GIRLS ALOUD | Untouchable

LYRICS:

Through wind and rain we got here
Now we're flying babe with no fear
We've been doing pain for so long
But when I stare in your eyes it's all gone
Through wind and rain we burn bright
Learned to fly through flames and hold tight
Been so many ways to go wrong
But when I look in your eyes they're all gone

And in my dreams it feels
Like we are forty stores tall
When you're around
Ooh we're untouchable
And in my dreams it feels
Like we aren't ever gonna fall
We're safe and sound and we're untouchable

It's only real when you're not around
I'm walking in the rain
The sun goes down, oh oh
And only love can save us now
I need you here again to show me how oh oh

I know that love shouldn't be so hard
And sometimes we're standing in the dark
But you light up everywhere I go
And I know a heart shouldn't beat so hard
And sometimes we're
Swimming with the sharks
But you light up and keep me out the cold

And in my dreams it feels
Like we are forty stores tall
When you're around
Ooh we're untouchable
And in my dreams it feels
Like we aren't ever gonna fall
We're safe and sound and we're untouchable

It's only real when you're not around
The candle in my hand is burning out oh oh

I know that love shouldn't be so hard
And sometimes we're standing in the dark
But you light up everywhere I go
And I know a heart shouldn't beat so hard
And sometimes we're
Swimming with the sharks
But you light up and keep me out the cold

And in my dreams it feels
Like we are forty stores tall
When you're around
Ooh we're untouchable
And in my dreams it feels
Like we aren't ever gonna fall
We're safe and sound and we're untouchable

Whenever you're gone-gone
They wait at the door
And everything's hurting like before
Without any meaning
We're just skin and bone
Like beautiful robots dancing alone

Whenever you're gone-gone
They wait at the door
And everything's hurting like before
Without any meaning
We're just skin and bone
Like beautiful robots dancing alone

And in my dreams it feels
Like we are forty stores tall
When you're around
Ooh we're untouchable
And in my dreams it feels
Like we aren't ever gonna fall
We're safe and sound and we're untouchable

INFORMATION:

Available on:
x Girls Aloud - Out of Control (2008) CD
x Girls Aloud - Untouchable (2009) CD-S, 7'' vinyl

Credits:
Written by Miranda Cooper, Brian Higgins, Tim Powell, Matt Gray.
Produced by Brian Higgins and Xenomania.
Engineered by Toby Scott & Dan Aslet.
Mixed by Tim Powell & Brian Higgins.
Keyboards & programming: Tim Powell, Brian Higgins, Miranda Cooper, Owen Parker, Fred Falke, Sascha Collisson, Matt Gray.
Guitars: Nick Coler, Jason Resch.
Bass guitar: Kieran Jones.
Mastering engineering: Dick Beetham at 360 Mastering.
Published by Warner Chappell/Xenomania.

Single information:
"Untouchable" is the third and final single from Out Of Control.

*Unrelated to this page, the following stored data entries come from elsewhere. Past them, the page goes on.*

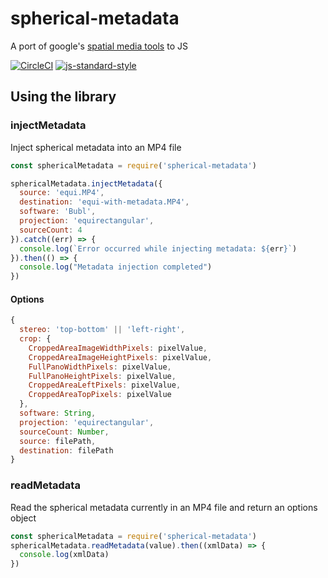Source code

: # spherical-metadata
A port of google's [spatial media tools](https://github.com/google/spatial-media/tree/master/spatialmedia) to JS

[![CircleCI](https://circleci.com/gh/BublTechnology/spherical-metadata.svg?style=shield&circle-token=67c42a16a71bb1ff80fad3e089b3e621aac1ad5e)](https://circleci.com/gh/BublTechnology/spherical-metadata)
[![js-standard-style](https://img.shields.io/badge/code%20style-standard-brightgreen.svg)](http://standardjs.com/)


## Using the library

### injectMetadata
Inject spherical metadata into an MP4 file

```javascript
const sphericalMetadata = require('spherical-metadata')

sphericalMetadata.injectMetadata({
  source: 'equi.MP4',
  destination: 'equi-with-metadata.MP4',
  software: 'Bubl',
  projection: 'equirectangular',
  sourceCount: 4
}).catch((err) => {
  console.log(`Error occurred while injecting metadata: ${err}`)
}).then(() => {
  console.log("Metadata injection completed")
})

```

#### Options
```javascript
{
  stereo: 'top-bottom' || 'left-right',
  crop: {
    CroppedAreaImageWidthPixels: pixelValue,
    CroppedAreaImageHeightPixels: pixelValue,
    FullPanoWidthPixels: pixelValue,
    FullPanoHeightPixels: pixelValue,
    CroppedAreaLeftPixels: pixelValue,
    CroppedAreaTopPixels: pixelValue
  },
  software: String,
  projection: 'equirectangular',
  sourceCount: Number,
  source: filePath,
  destination: filePath
}
```

### readMetadata
Read the spherical metadata currently in an MP4 file and return an options object

```javascript
const sphericalMetadata = require('spherical-metadata')
sphericalMetadata.readMetadata(value).then((xmlData) => {
  console.log(xmlData)
})
```
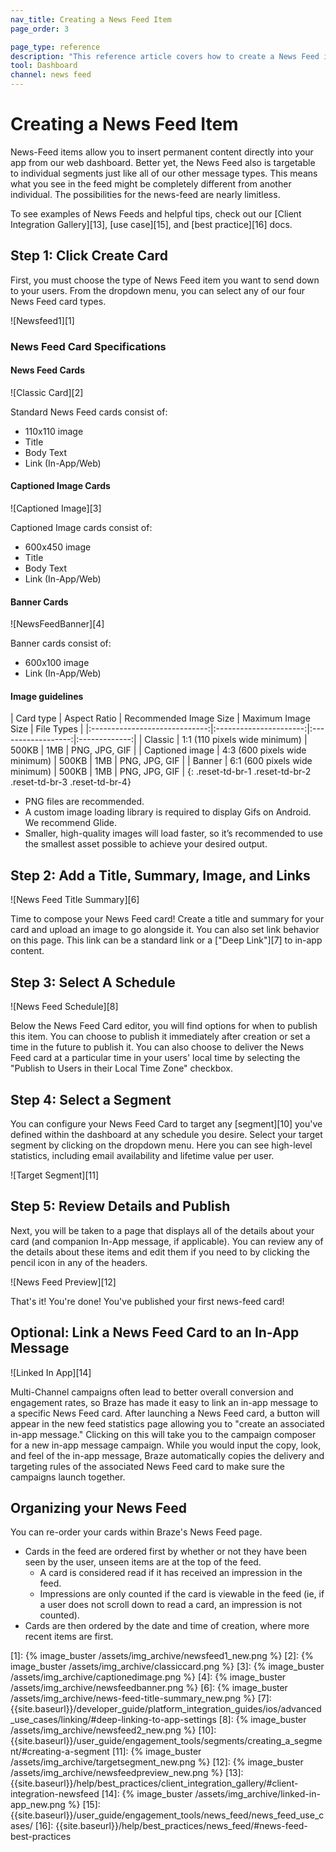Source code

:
 ```yaml
---
nav_title: Creating a News Feed Item
page_order: 3

page_type: reference
description: "This reference article covers how to create a News Feed item. News-Feed items allow you to insert permanent content directly into your app from our web dashboard."
tool: Dashboard
channel: news feed
---
```

# Creating a News Feed Item

News-Feed items allow you to insert permanent content directly into your app from our web dashboard. Better yet, the News Feed also is targetable to individual segments just like all of our other message types. This means what you see in the feed might be completely different from another individual. The possibilities for the news-feed are nearly limitless.

To see examples of News Feeds and helpful tips, check out our [Client Integration Gallery][13], [use case][15], and [best practice][16] docs. 

## Step 1: Click Create Card

First, you must choose the type of News Feed item you want to send down to your users. From the dropdown menu, you can select any of our four News Feed card types.

![Newsfeed1][1]

### News Feed Card Specifications

#### News Feed Cards

![Classic Card][2]

Standard News Feed cards consist of:

- 110x110 image
- Title
- Body Text
- Link (In-App/Web)

#### Captioned Image Cards

![Captioned Image][3]

Captioned Image cards consist of:

- 600x450 image
- Title
- Body Text
- Link (In-App/Web)

#### Banner Cards

![NewsFeedBanner][4]

Banner cards consist of:

- 600x100 image
- Link (In-App/Web)

#### Image guidelines

|          Card type         |          Aspect Ratio         | Recommended Image Size | Maximum Image Size |   File Types  |
|:-----------------------------:|:----------------------:|:------------------:|:-------------:|
|          Classic         | 1:1 (110 pixels wide minimum) |          500KB         |         1MB        | PNG, JPG, GIF |
|          Captioned image         | 4:3 (600 pixels wide minimum) |          500KB         |         1MB        | PNG, JPG, GIF |
|          Banner         | 6:1 (600 pixels wide minimum) |          500KB         |         1MB        | PNG, JPG, GIF |
{: .reset-td-br-1 .reset-td-br-2 .reset-td-br-3 .reset-td-br-4}

- PNG files are recommended.
- A custom image loading library is required to display Gifs on Android. We recommend Glide.
- Smaller, high-quality images will load faster, so it’s recommended to use the smallest asset possible to achieve your desired output.


## Step 2: Add a Title, Summary, Image, and Links

![News Feed Title Summary][6]

Time to compose your News Feed card! Create a title and summary for your card and upload an image to go alongside it. You can also set link behavior on this page. This link can be a standard link or a ["Deep Link"][7] to in-app content.

## Step 3: Select A Schedule

![News Feed Schedule][8]

Below the News Feed Card editor, you will find options for when to publish this item. You can choose to publish it immediately after creation or set a time in the future to publish it. You can also choose to deliver the News Feed card at a particular time in your users' local time by selecting the "Publish to Users in their Local Time Zone" checkbox.

## Step 4: Select a Segment

You can configure your News Feed Card to target any [segment][10] you've defined within the dashboard at any schedule you desire. Select your target segment by clicking on the dropdown menu. Here you can see high-level statistics, including email availability and lifetime value per user.

![Target Segment][11]

## Step 5: Review Details and Publish

Next, you will be taken to a page that displays all of the details about your card (and companion In-App message, if applicable). You can review any of the details about these items and edit them if you need to by clicking the pencil icon in any of the headers.

![News Feed Preview][12]

That's it! You're done! You've published your first news-feed card!

## Optional: Link a News Feed Card to an In-App Message

![Linked In App][14]

Multi-Channel campaigns often lead to better overall conversion and engagement rates, so Braze has made it easy to link an in-app message to a specific News Feed card. After launching a News Feed card, a button will appear in the new feed statistics page allowing you to "create an associated in-app message." Clicking on this will take you to the campaign composer for a new in-app message campaign. While you would input the copy, look, and feel of the in-app message, Braze automatically copies the delivery and targeting rules of the associated News Feed card to make sure the campaigns launch together.

## Organizing your News Feed

You can re-order your cards within Braze's News Feed page.
- Cards in the feed are ordered first by whether or not they have been seen by the user, unseen items are at the top of the feed.
  - A card is considered read if it has received an impression in the feed.
  - Impressions are only counted if the card is viewable in the feed (ie, if a user does not scroll down to read a card, an impression is not counted).
- Cards are then ordered by the date and time of creation, where more recent items are first.

[1]: {% image_buster /assets/img_archive/newsfeed1_new.png %}
[2]: {% image_buster /assets/img_archive/classiccard.png %}
[3]: {% image_buster /assets/img_archive/captionedimage.png %}
[4]: {% image_buster /assets/img_archive/newsfeedbanner.png %}
[6]: {% image_buster /assets/img_archive/news-feed-title-summary_new.png %}
[7]: {{site.baseurl}}/developer_guide/platform_integration_guides/ios/advanced_use_cases/linking/#deep-linking-to-app-settings
[8]: {% image_buster /assets/img_archive/newsfeed2_new.png %}
[10]: {{site.baseurl}}/user_guide/engagement_tools/segments/creating_a_segment/#creating-a-segment
[11]: {% image_buster /assets/img_archive/targetsegment_new.png %}
[12]: {% image_buster /assets/img_archive/newsfeedpreview_new.png %}
[13]: {{site.baseurl}}/help/best_practices/client_integration_gallery/#client-integration-newsfeed
[14]: {% image_buster /assets/img_archive/linked-in-app_new.png %}
[15]: {{site.baseurl}}/user_guide/engagement_tools/news_feed/news_feed_use_cases/
[16]: {{site.baseurl}}/help/best_practices/news_feed/#news-feed-best-practices
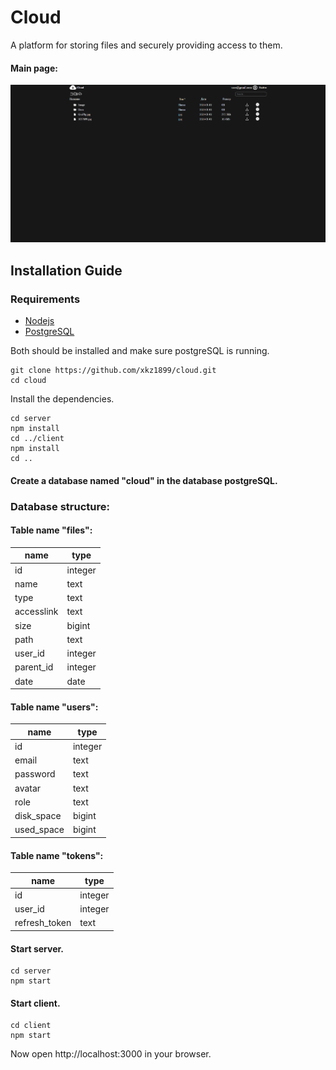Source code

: # Cloud

A platform for storing files and securely providing access to them.

#### Main page:

![main page](./images/main-page.png)

## Installation Guide

### Requirements

- [Nodejs](https://nodejs.org/en/download)
- [PostgreSQL](https://www.postgresql.org/download/)

Both should be installed and make sure postgreSQL is running.

```shell
git clone https://github.com/xkz1899/cloud.git
cd cloud
```

Install the dependencies.

```shell
cd server
npm install
cd ../client
npm install
cd ..
```

#### Create a database named "cloud" in the database postgreSQL.

### Database structure:

#### Table name "files":

| name       | type    |
| ---------- | ------- |
| id         | integer |
| name       | text    |
| type       | text    |
| accesslink | text    |
| size       | bigint  |
| path       | text    |
| user_id    | integer |
| parent_id  | integer |
| date       | date    |

#### Table name "users":

| name       | type    |
| ---------- | ------- |
| id         | integer |
| email      | text    |
| password   | text    |
| avatar     | text    |
| role       | text    |
| disk_space | bigint  |
| used_space | bigint  |

#### Table name "tokens":

| name          | type    |
| ------------- | ------- |
| id            | integer |
| user_id       | integer |
| refresh_token | text    |

#### Start server.

```shell
cd server
npm start
```

#### Start client.

```shell
cd client
npm start
```

Now open http://localhost:3000 in your browser.

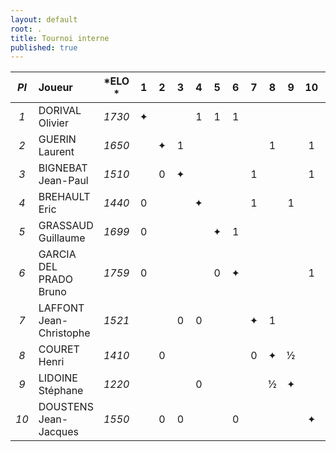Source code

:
 ```yaml
---
layout: default
root: .
title: Tournoi interne
published: true
---
```



|*Pl*|  **Joueur** |   *ELO *          |1 |2 |3 |4 |5 |6 |7 |8 |9 |10|**Pts**|
|:-:|:--------- |:---------: |:-:|:-:|:-:|:-:|:-:|:-:|:-:|:-:|:-:|:-:|:-:|
|*1*| DORIVAL Olivier         | *1730* |&#10022;| | |1|1|1| | | | |**3**|
|*2*| GUERIN Laurent          | *1650* | |&#10022;|1| | | | |1| |1|**3**|
|*3*| BIGNEBAT Jean-Paul      | *1510* | |0|&#10022;| | | |1| | |1|**2**|
|*4*| BREHAULT Eric           | *1440* |0| | |&#10022;| | |1| |1| |**2**|
|*5*| GRASSAUD Guillaume      | *1699* |0| | | |&#10022;|1| | | | |**1**|
|*6*| GARCIA DEL PRADO Bruno  | *1759* |0| | | |0|&#10022;| | | |1|**1**|
|*7*| LAFFONT Jean-Christophe | *1521* | | |0|0| | |&#10022;|1| | |**1**|
|*8*| COURET Henri            | *1410* | |0| | | | |0|&#10022;|&#189;| |**0,5**|
|*9*| LIDOINE Stéphane        | *1220* | | | |0| | | |&#189;|&#10022;| |**0,5**|
|*10*| DOUSTENS Jean-Jacques  | *1550* | |0|0| | |0| | | |&#10022;|**0**|

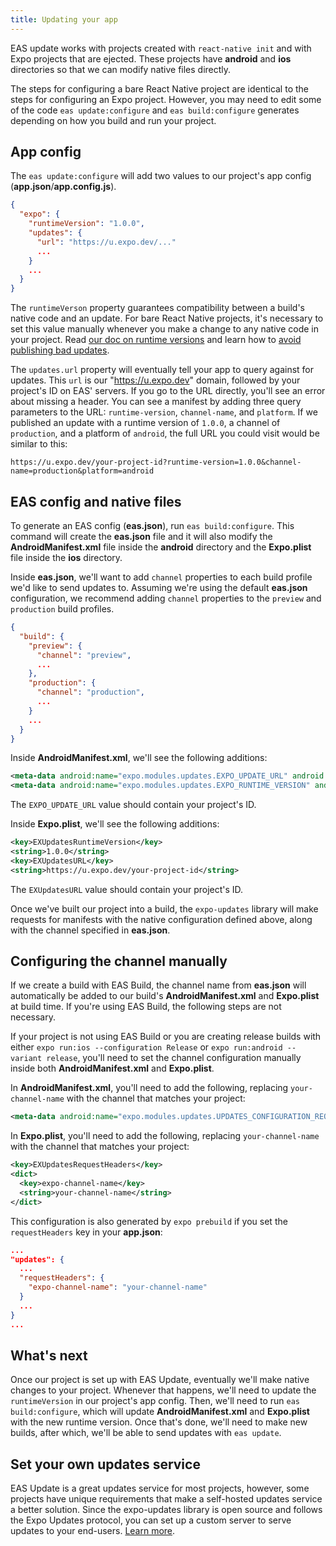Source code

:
 ```yaml
---
title: Updating your app
---
```


EAS update works with projects created with `react-native init` and with Expo projects that are ejected. These projects have **android** and **ios** directories so that we can modify native files directly.

The steps for configuring a bare React Native project are identical to the steps for configuring an Expo project. However, you may need to edit some of the code `eas update:configure` and `eas build:configure` generates depending on how you build and run your project.

## App config

The `eas update:configure` will add two values to our project's app config (**app.json**/**app.config.js**).

```json
{
  "expo": {
    "runtimeVersion": "1.0.0",
    "updates": {
      "url": "https://u.expo.dev/..."
      ...
    }
    ...
  }
}
```

The `runtimeVerson` property guarantees compatibility between a build's native code and an update. For bare React Native projects, it's necessary to set this value manually whenever you make a change to any native code in your project. Read [our doc on runtime versions](/eas-update/runtime-versions/#custom--runtimeversion) and learn how to [avoid publishing bad updates](/eas-update/runtime-versions/#avoiding-crashes-with-incompatible-updates).

The `updates.url` property will eventually tell your app to query against for updates. This `url` is our "https://u.expo.dev" domain, followed by your project's ID on EAS' servers. If you go to the URL directly, you'll see an error about missing a header. You can see a manifest by adding three query parameters to the URL: `runtime-version`, `channel-name`, and `platform`. If we published an update with a runtime version of `1.0.0`, a channel of `production`, and a platform of `android`, the full URL you could visit would be similar to this:

```
https://u.expo.dev/your-project-id?runtime-version=1.0.0&channel-name=production&platform=android
```

## EAS config and native files

To generate an EAS config (**eas.json**), run `eas build:configure`. This command will create the **eas.json** file and it will also modify the **AndroidManifest.xml** file inside the **android** directory and the **Expo.plist** file inside the **ios** directory.

Inside **eas.json**, we'll want to add `channel` properties to each build profile we'd like to send updates to. Assuming we're using the default **eas.json** configuration, we recommend adding `channel` properties to the `preview` and `production` build profiles.

```json
{
  "build": {
    "preview": {
      "channel": "preview",
      ...
    },
    "production": {
      "channel": "production",
      ...
    }
    ...
  }
}
```

Inside **AndroidManifest.xml**, we'll see the following additions:

```xml
<meta-data android:name="expo.modules.updates.EXPO_UPDATE_URL" android:value="https://u.expo.dev/your-project-id"/>
<meta-data android:name="expo.modules.updates.EXPO_RUNTIME_VERSION" android:value="1.0.0"/>
```

The `EXPO_UPDATE_URL` value should contain your project's ID.

Inside **Expo.plist**, we'll see the following additions:

```xml
<key>EXUpdatesRuntimeVersion</key>
<string>1.0.0</string>
<key>EXUpdatesURL</key>
<string>https://u.expo.dev/your-project-id</string>
```

The `EXUpdatesURL` value should contain your project's ID.

Once we've built our project into a build, the `expo-updates` library will make requests for manifests with the native configuration defined above, along with the channel specified in **eas.json**.

## Configuring the channel manually

If we create a build with EAS Build, the channel name from **eas.json** will automatically be added to our build's **AndroidManifest.xml** and **Expo.plist** at build time. If you're using EAS Build, the following steps are not necessary.

If your project is not using EAS Build or you are creating release builds with either `expo run:ios --configuration Release` or `expo run:android --variant release`, you'll need to set the channel configuration manually inside both **AndroidManifest.xml** and **Expo.plist**.

In **AndroidManifest.xml**, you'll need to add the following, replacing `your-channel-name` with the channel that matches your project:

```xml
<meta-data android:name="expo.modules.updates.UPDATES_CONFIGURATION_REQUEST_HEADERS_KEY" android:value="{'expo-channel-name':'your-channel-name'}"/>
```

In **Expo.plist**, you'll need to add the following, replacing `your-channel-name` with the channel that matches your project:

```xml
<key>EXUpdatesRequestHeaders</key>
<dict>
  <key>expo-channel-name</key>
  <string>your-channel-name</string>
</dict>
```
This configuration is also generated by `expo prebuild` if you set the `requestHeaders` key in your **app.json**: 

```json
...
"updates": {
  ...
  "requestHeaders": {
    "expo-channel-name": "your-channel-name"
  }
  ...
}
...
```

## What's next

Once our project is set up with EAS Update, eventually we'll make native changes to your project. Whenever that happens, we'll need to update the `runtimeVersion` in our project's app config. Then, we'll need to run `eas build:configure`, which will update **AndroidManifest.xml** and **Expo.plist** with the new runtime version. Once that's done, we'll need to make new builds, after which, we'll be able to send updates with `eas update`.

## Set your own updates service

EAS Update is a great updates service for most projects, however, some projects have unique requirements that make a self-hosted updates service a better solution. Since the expo-updates library is open source and follows the Expo Updates protocol, you can set up a custom server to serve updates to your end-users. [Learn more](/distribution/custom-updates-server).
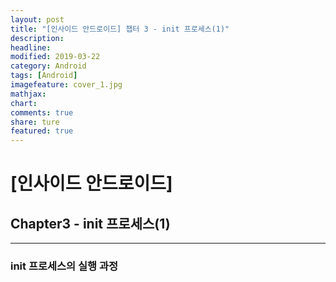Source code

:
 ```yaml
---
layout: post
title: "[인사이드 안드로이드] 챕터 3 - init 프로세스(1)"
description:
headline:
modified: 2019-03-22
category: Android
tags: [Android]
imagefeature: cover_1.jpg
mathjax:
chart:
comments: true
share: ture
featured: true
---
```


# [인사이드 안드로이드]


## Chapter3 - init 프로세스(1)


---------------------------------------


### init 프로세스의 실행 과정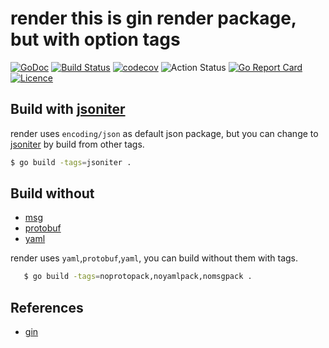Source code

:# render this is gin render package, but with option tags

[![GoDoc](https://godoc.org/github.com/thinkgos/render?status.svg)](https://godoc.org/github.com/thinkgos/render)
[![Build Status](https://www.travis-ci.org/thinkgos/render.svg?branch=master)](https://www.travis-ci.org/thinkgos/render)
[![codecov](https://codecov.io/gh/thinkgos/render/branch/master/graph/badge.svg)](https://codecov.io/gh/thinkgos/render)
![Action Status](https://github.com/thinkgos/render/workflows/Go/badge.svg)
[![Go Report Card](https://goreportcard.com/badge/github.com/thinkgos/render)](https://goreportcard.com/report/github.com/thinkgos/render)
[![Licence](https://img.shields.io/github/license/thinkgos/render)](https://raw.githubusercontent.com/thinkgos/render/master/LICENSE)

## Build with [jsoniter](https://github.com/json-iterator/go)

render uses `encoding/json` as default json package, but you can change to [jsoniter](https://github.com/json-iterator/go) by build from other tags.

```sh
$ go build -tags=jsoniter .
```

## Build without 
- [msg](github.com/ugorji/go)
- [protobuf](github.com/golang/protobuf/proto)
- [yaml](https://github.com/go-yaml/yaml)
   
render uses `yaml`,`protobuf`,`yaml`, you can build without them with tags.
   
```sh
   $ go build -tags=noprotopack,noyamlpack,nomsgpack .
```

## References
- [gin](https://github.com/gin-gonic/gin)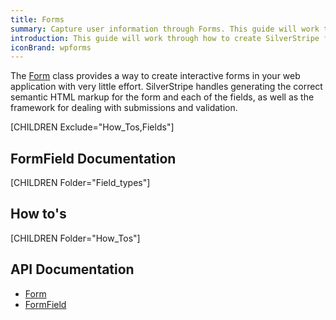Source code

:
 ```yaml
---
title: Forms
summary: Capture user information through Forms. This guide will work through how to create SilverStripe forms, adding and modifying fields and how to handle form submissions.
introduction: This guide will work through how to create SilverStripe forms, adding and modifying fields and how to handle form submissions.
iconBrand: wpforms
---
```


The [Form](api:SilverStripe\Forms\Form) class provides a way to create interactive forms in your web application with very little effort. 
SilverStripe handles generating the correct semantic HTML markup for the form and each of the fields, as well as the 
framework for dealing with submissions and validation.

[CHILDREN Exclude="How_Tos,Fields"]

## FormField Documentation

[CHILDREN Folder="Field_types"]

## How to's

[CHILDREN Folder="How_Tos"]

## API Documentation

* [Form](api:SilverStripe\Forms\Form)
* [FormField](api:SilverStripe\Forms\FormField)
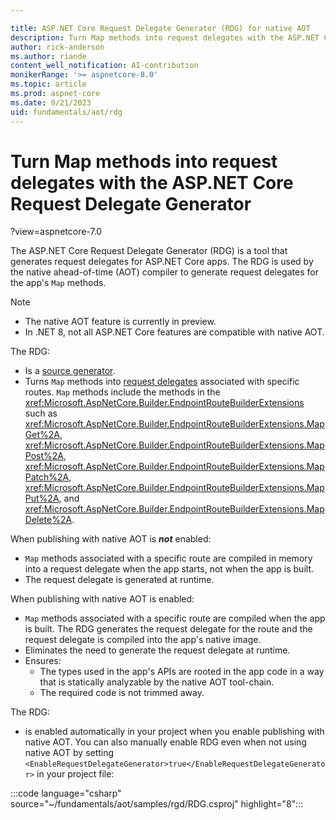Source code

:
 ```yaml
---

title: ASP.NET Core Request Delegate Generator (RDG) for native AOT
description: Turn Map methods into request delegates with the ASP.NET Core Request Delegate Generator (RDG) for native AOT.
author: rick-anderson
ms.author: riande
content_well_notification: AI-contribution
monikerRange: '>= aspnetcore-8.0'
ms.topic: article
ms.prod: aspnet-core
ms.date: 9/21/2023
uid: fundamentals/aot/rdg
---
```

# Turn Map methods into request delegates with the ASP.NET Core Request Delegate Generator

?view=aspnetcore-7.0

The ASP.NET Core Request Delegate Generator (RDG) is a tool that generates request delegates for ASP.NET Core apps. The RDG is used by the native ahead-of-time (AOT) compiler to generate request delegates for the app's `Map` methods.

> [!NOTE]
> * The native AOT feature is currently in preview.
> * In .NET 8, not all ASP.NET Core features are compatible with native AOT.

The RDG:

* Is a [source generator](/dotnet/csharp/roslyn-sdk/source-generators-overview).
* Turns `Map` methods into [request delegates](/dotnet/api/microsoft.aspnetcore.http.requestdelegate) associated with specific routes. `Map` methods include the methods in the <xref:Microsoft.AspNetCore.Builder.EndpointRouteBuilderExtensions> such as <xref:Microsoft.AspNetCore.Builder.EndpointRouteBuilderExtensions.MapGet%2A>, <xref:Microsoft.AspNetCore.Builder.EndpointRouteBuilderExtensions.MapPost%2A>, <xref:Microsoft.AspNetCore.Builder.EndpointRouteBuilderExtensions.MapPatch%2A>,  <xref:Microsoft.AspNetCore.Builder.EndpointRouteBuilderExtensions.MapPut%2A>, and <xref:Microsoft.AspNetCore.Builder.EndpointRouteBuilderExtensions.MapDelete%2A>.

When publishing with native AOT is ***not*** enabled:

* `Map` methods associated with a specific route are compiled in memory into a request delegate when the app starts, not when the app is built.
* The request delegate is generated at runtime.

When publishing with native AOT is enabled:

* `Map` methods associated with a specific route are compiled when the app is built. The RDG generates the request delegate for the route and the request delegate is compiled into the app's native image.
* Eliminates the need to generate the request delegate at runtime.
* Ensures:
  * The types used in the app's APIs are rooted in the app code in a way that is statically analyzable by the native AOT tool-chain.
  * The required code is not trimmed away.

The RDG:

* is enabled automatically in your project when you enable publishing with native AOT. You can also manually enable RDG even when not using native AOT by setting `<EnableRequestDelegateGenerator>true</EnableRequestDelegateGenerator>` in your project file:

:::code language="csharp" source="~/fundamentals/aot/samples/rgd/RDG.csproj" highlight="8":::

It was released on 27th April.
Peak position: #11 in the UK charts.

Notes:
The emotional twangy guitar noise was the result of Xenomania musician Jason Resch responding to a request for something "special". Brian Higgins says he could happily listen to the guitar part for an hour on a loop.

The track was finished for Out Of Control knowing that the album's first two singles were likely to be "The Promise" and "The Loving Kind", meaning that there would be time to revisit and perhaps remix the song if it became the third single.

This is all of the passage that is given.